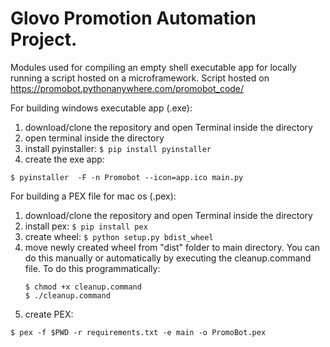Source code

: # Glovo Promotion Automation Project.

Modules used for compiling an empty shell executable app for locally running a script hosted on a microframework.
Script hosted on https://promobot.pythonanywhere.com/promobot_code/


For building windows executable app (.exe):

1. download/clone the repository and open Terminal inside the directory
2. open terminal inside the directory
3. install pyinstaller: ```$ pip install pyinstaller```
4. create the exe app:
```
$ pyinstaller  -F -n Promobot --icon=app.ico main.py
```


For building a PEX file for mac os (.pex):

 1. download/clone the repository and open Terminal inside the directory
 2. install pex: ```$ pip install pex```
 3. create wheel: ```$ python setup.py bdist_wheel```
 4. move newly created wheel from "dist" folder to main directory. You can do this manually or automatically by executing the cleanup.command file.
    To do this programmatically: 
    ```
    $ chmod +x cleanup.command
    $ ./cleanup.command
    ```
 5. create PEX: 
 ```
 $ pex -f $PWD -r requirements.txt -e main -o PromoBot.pex
 ```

PROBLEM STATEMENT: Scan the lines above for "command", then copy every one that has it.

EXERCISE SOLUTION:
 4. move newly created wheel from "dist" folder to main directory. You can do this manually or automatically by executing the cleanup.command file.
    $ chmod +x cleanup.command
    $ ./cleanup.command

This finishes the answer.